WADOWICE - Jak poinformował poseł Józef Brynkus, we wtorek (23.07) wadowicki Sąd Rejonowy miał rozpatrzyć zażalenie Kukiz'15 na umorzenie przez prokuraturę dochodzenia w sprawie poniżenia kandydatów ruchu Kukiz'15 w wyborach samorządowych.
W tej sprawie poseł poskarżył się prokuraturze na rzekome negatywne komentarze na portalach internetowych, porównujące kandydatów Kukiza ich do faszystów i poniżające ich godność. Sąd zatem ma zając się jego odwołaniem.
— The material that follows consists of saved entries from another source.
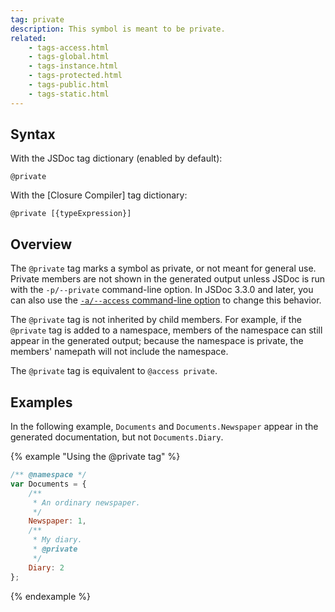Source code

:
 ```yaml
---
tag: private
description: This symbol is meant to be private.
related:
    - tags-access.html
    - tags-global.html
    - tags-instance.html
    - tags-protected.html
    - tags-public.html
    - tags-static.html
---
```


## Syntax

With the JSDoc tag dictionary (enabled by default):

`@private`

With the [Closure Compiler] tag dictionary:

`@private [{typeExpression}]`


## Overview

The `@private` tag marks a symbol as private, or not meant for general use. Private members are not
shown in the generated output unless JSDoc is run with the `-p/--private` command-line option. In
JSDoc 3.3.0 and later, you can also use the [`-a/--access` command-line option][access-option] to
change this behavior.

The `@private` tag is not inherited by child members. For example, if the `@private` tag is added to
a namespace, members of the namespace can still appear in the generated output; because the
namespace is private, the members' namepath will not include the namespace.

The `@private` tag is equivalent to `@access private`.

[access-option]: about-commandline.html


## Examples

In the following example, `Documents` and `Documents.Newspaper` appear in the generated
documentation, but not `Documents.Diary`.

{% example "Using the @private tag" %}

```js
/** @namespace */
var Documents = {
    /**
     * An ordinary newspaper.
     */
    Newspaper: 1,
    /**
     * My diary.
     * @private
     */
    Diary: 2
};
```
{% endexample %}
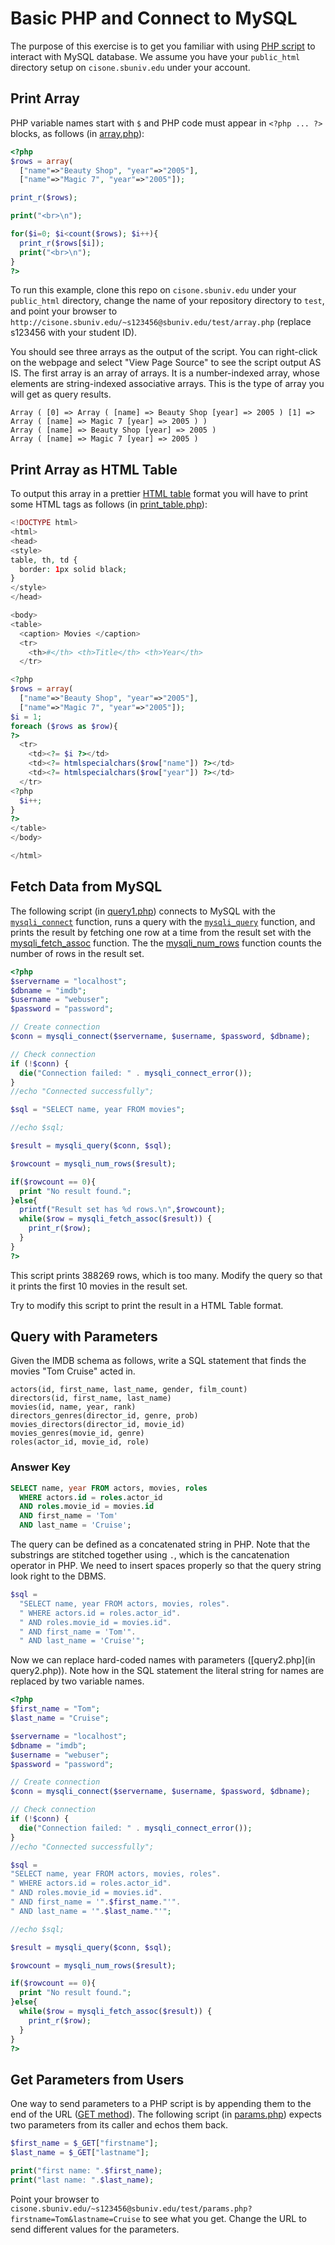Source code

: # Basic PHP and Connect to MySQL

The purpose of this exercise is to get you familiar with using [PHP script](https://www.w3schools.com/php/) to interact with MySQL database. We assume you have your `public_html` directory setup on `cisone.sbuniv.edu` under your account.

## Print Array
PHP variable names start with `$` and PHP code must appear in `<?php ... ?>` blocks, as follows (in [array.php](array.php)):

```php
<?php
$rows = array(
  ["name"=>"Beauty Shop", "year"=>"2005"],
  ["name"=>"Magic 7", "year"=>"2005"]);

print_r($rows);

print("<br>\n");

for($i=0; $i<count($rows); $i++){
  print_r($rows[$i]);
  print("<br>\n");
}
?>
```

To run this example, clone this repo on `cisone.sbuniv.edu` under your `public_html` directory, change the name of your repository directory to `test`, and point your browser to `http://cisone.sbuniv.edu/~s123456@sbuniv.edu/test/array.php` (replace s123456 with your student ID).

You should see three arrays as the output of the script. You can right-click on the webpage and select "View Page Source" to see the script output AS IS.
The first array is an array of arrays. It is a number-indexed array, whose elements are string-indexed associative arrays. This is the type of array you will get as query results.

```
Array ( [0] => Array ( [name] => Beauty Shop [year] => 2005 ) [1] => Array ( [name] => Magic 7 [year] => 2005 ) )
Array ( [name] => Beauty Shop [year] => 2005 )
Array ( [name] => Magic 7 [year] => 2005 )
```

## Print Array as HTML Table
To output this array in a prettier [HTML table](https://www.w3schools.com/html/html_tables.asp) format you will have to print some HTML tags as follows (in [print_table.php](print_table.php)):
```php
<!DOCTYPE html>
<html>
<head>
<style>
table, th, td {
  border: 1px solid black;
}
</style>
</head>

<body>
<table>
  <caption> Movies </caption>
  <tr>
    <th>#</th> <th>Title</th> <th>Year</th>
  </tr>

<?php
$rows = array(
  ["name"=>"Beauty Shop", "year"=>"2005"],
  ["name"=>"Magic 7", "year"=>"2005"]);
$i = 1;
foreach ($rows as $row){
?>
  <tr>
    <td><?= $i ?></td>
    <td><?= htmlspecialchars($row["name"]) ?></td>
    <td><?= htmlspecialchars($row["year"]) ?></td>
  </tr>
<?php
  $i++;
}
?>
</table>
</body>

</html>
```

## Fetch Data from MySQL
The following script (in [query1.php](query1.php)) connects to MySQL with the [`mysqli_connect`](https://www.w3schools.com/php/func_mysqli_connect.asp) function, runs a query with the [`mysqli_query`](https://www.w3schools.com/php/func_mysqli_query.asp) function, and prints the result by fetching one row at a time from the result set with the [mysqli_fetch_assoc](https://www.w3schools.com/php/func_mysqli_fetch_assoc.asp) function. The the [mysqli_num_rows](https://www.w3schools.com/php/func_mysqli_num_rows.asp) function counts the number of rows in the result set.

```php
<?php
$servername = "localhost";
$dbname = "imdb";
$username = "webuser";
$password = "password";

// Create connection
$conn = mysqli_connect($servername, $username, $password, $dbname);

// Check connection
if (!$conn) {
  die("Connection failed: " . mysqli_connect_error());
}
//echo "Connected successfully";

$sql = "SELECT name, year FROM movies";

//echo $sql;

$result = mysqli_query($conn, $sql);

$rowcount = mysqli_num_rows($result);

if($rowcount == 0){
  print "No result found.";
}else{
  printf("Result set has %d rows.\n",$rowcount);
  while($row = mysqli_fetch_assoc($result)) {
    print_r($row);
  }
}
?>
```
This script prints 388269 rows, which is too many. Modify the query so that it prints the first 10 movies in the result set.

Try to modify this script to print the result in a HTML Table format.

## Query with Parameters

Given the IMDB schema as follows, write a SQL statement that finds the movies "Tom Cruise" acted in.
```
actors(id, first_name, last_name, gender, film_count)
directors(id, first_name, last_name)
movies(id, name, year, rank)
directors_genres(director_id, genre, prob)
movies_directors(director_id, movie_id)
movies_genres(movie_id, genre)
roles(actor_id, movie_id, role)
```

### Answer Key
```SQL
SELECT name, year FROM actors, movies, roles
  WHERE actors.id = roles.actor_id
  AND roles.movie_id = movies.id
  AND first_name = 'Tom'
  AND last_name = 'Cruise';
```

The query can be defined as a concatenated string in PHP. Note that the substrings are stitched together using `.`, which is the cancatenation operator in PHP. We need to insert spaces properly so that the query string look right to the DBMS.
```php
$sql =
  "SELECT name, year FROM actors, movies, roles".
  " WHERE actors.id = roles.actor_id".
  " AND roles.movie_id = movies.id".
  " AND first_name = 'Tom'".
  " AND last_name = 'Cruise'";
```

Now we can replace hard-coded names with parameters ([query2.php](in query2.php)). Note how in the SQL statement the literal string for names are replaced by two variable names.

```php
<?php
$first_name = "Tom";
$last_name = "Cruise";

$servername = "localhost";
$dbname = "imdb";
$username = "webuser";
$password = "password";

// Create connection
$conn = mysqli_connect($servername, $username, $password, $dbname);

// Check connection
if (!$conn) {
  die("Connection failed: " . mysqli_connect_error());
}
//echo "Connected successfully";

$sql =
"SELECT name, year FROM actors, movies, roles".
" WHERE actors.id = roles.actor_id".
" AND roles.movie_id = movies.id".
" AND first_name = '".$first_name."'".
" AND last_name = '".$last_name."'";

//echo $sql;

$result = mysqli_query($conn, $sql);

$rowcount = mysqli_num_rows($result);

if($rowcount == 0){
  print "No result found.";
}else{
  while($row = mysqli_fetch_assoc($result)) {
    print_r($row);
  }
}
?>
```

## Get Parameters from Users

One way to send parameters to a PHP script is by appending them to the end of the URL ([GET method](https://www.w3schools.com/tags/ref_httpmethods.asp)). The following script (in [params.php](params.php)) expects two parameters from its caller and echos them back.

```php
$first_name = $_GET["firstname"];
$last_name = $_GET["lastname"];

print("first name: ".$first_name);
print("last name: ".$last_name);
```

Point your browser to `cisone.sbuniv.edu/~s123456@sbuniv.edu/test/params.php?firstname=Tom&lastname=Cruise` to see what you get. Change the URL to send different values for the parameters.
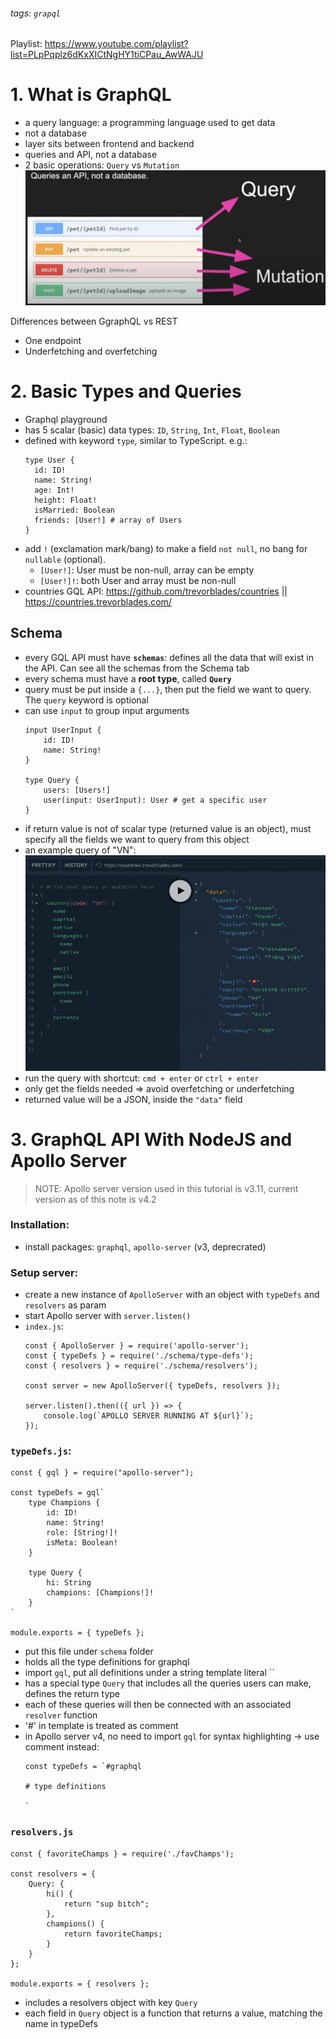 ###### tags: `grapql`

Playlist: https://www.youtube.com/playlist?list=PLpPqplz6dKxXICtNgHY1tiCPau_AwWAJU

# 1. What is GraphQL
- a query language: a programming language used to get data
- not a database
- layer sits between frontend and backend
- queries and API, not a database
- 2 basic operations: `Query` vs `Mutation`
    ![](20221122164307.png)

Differences between GgraphQL vs REST
- One endpoint
- Underfetching and overfetching

# 2. Basic Types and Queries
- Graphql playground
- has 5 scalar (basic) data types: `ID`, `String`, `Int`, `Float`, `Boolean`
- defined with keyword `type`, similar to TypeScript. e.g.:
  ``` 
  type User {
    id: ID!
    name: String!
    age: Int!
    height: Float!
    isMarried: Boolean
    friends: [User!] # array of Users
  } 
  ```
- add `!` (exclamation mark/bang) to make a field `not null`, no bang for `nullable` (optional). 
  - `[User!]`: User must be non-null, array can be empty
  - `[User!]!`: both User and array must be non-null
- countries GQL API: https://github.com/trevorblades/countries || https://countries.trevorblades.com/

## Schema
- every GQL API must have **`schemas`**: defines all the data that will exist in the API. Can see all the schemas from the Schema tab
- every schema must have a **root type**, called **`Query`**
- query must be put inside a `{...}`, then put the field we want to query. The `query` keyword is optional
- can use `input` to group input arguments
    ```
    input UserInput {
        id: ID!
        name: String!
    }

    type Query {
        users: [Users!]
        user(input: UserInput): User # get a specific user
    }
    ```
- if return value is not of scalar type (returned value is an object), must specify all the fields we want to query from this object
- an example query of "VN":
    ![](20221122180347.png)  
- run the query with shortcut: `cmd + enter` or `ctrl + enter`
- only get the fields needed => avoid overfetching or underfetching
- returned value will be a JSON, inside the `"data"` field

# 3. GraphQL API With NodeJS and Apollo Server
> NOTE: Apollo server version used in this tutorial is v3.11, current version as of this note is v4.2

### Installation:
- install packages: `graphql`, `apollo-server` (v3, deprecrated)

### Setup server: 
- create a new instance of `ApolloServer` with an object with `typeDefs` and `resolvers` as param
- start Apollo server with `server.listen()`
- `index.js`:
  ```
  const { ApolloServer } = require('apollo-server');
  const { typeDefs } = require('./schema/type-defs');
  const { resolvers } = require('./schema/resolvers');

  const server = new ApolloServer({ typeDefs, resolvers });

  server.listen().then(({ url }) => {
      console.log(`APOLLO SERVER RUNNING AT ${url}`);
  });
  ```
### `typeDefs.js`:
```
const { gql } = require("apollo-server");

const typeDefs = gql`
    type Champions {
        id: ID!
        name: String!
        role: [String!]!
        isMeta: Boolean!
    }

    type Query {
        hi: String
        champions: [Champions!]!
    }
`

module.exports = { typeDefs };
```
- put this file under `schema` folder
- holds all the type definitions for graphql
- import `gql`, put all definitions under a string template literal ``
- has a special type `Query` that includes all the queries users can make, defines the return type
- each of these queries will then be connected with an associated `resolver` function
- '#' in template is treated as comment
- in Apollo server v4, no need to import `gql` for syntax highlighting -> use comment instead:
  ```
  const typeDefs = `#graphql

  # type definitions

  `
  ```

### `resolvers.js`
```
const { favoriteChamps } = require('./favChamps');

const resolvers = {
    Query: {
        hi() {
            return "sup bitch";
        },
        champions() {
            return favoriteChamps;
        }
    }
};

module.exports = { resolvers };
```
- includes a resolvers object with key `Query`
- each field in `Query` object is a function that returns a value, matching the name in typeDefs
Niestety, rozprawę odwołano w ostatniej chwili bez podania przyczyny. W dodatku uczyniono to... przez telefon. W poniedziałek o 15.20 poinformowano o odwołaniu rozprawy wyznaczonej na wtorek na godz. 8.15. Ot, żeby nie było, że znać nie dali - poinformował Józef Brynkus.
Poseł skarży się, że o sprawie nie poinformowano go znacznie wcześniej.
Zapewne o konieczności odwołania rozprawy wiedziano w Sądzie wcześniej, zatem można to było uczynić zgodnie z dobrym obyczajem, informując pisemnie zainteresowanych. Może warto byłoby, aby pracownicy Sądu pamiętali, że strony procesów mają wiele zajęć i w wielu wypadkach muszą planować swój kalendarz na wiele dni naprzód. Nie wszyscy bowiem wykonują spokojną ośmiogodzinną pracę za biurkiem - piekli się parlamentarzysta.
Józef Brynkus skarży się, że przygotowanie zawiadomienia nie zajęłoby więcej jak 10 minut, a dostarczenie go do biura odległego od siedziby Sądu o 100 metrów zajęłoby kolejne 5 minut.
Jednak znacznie łatwiej jest lud potraktować nonszalancko... a dla zachowania pozorów, przez telefon. Jeżeli tak ma wyglądać reforma wymiaru sprawiedliwości, to szkoda słów, i szkoda ludzi, którzy oddadzą swoje sprawy w ręce Wysokich Sądów - ocenia Józef Brynkus.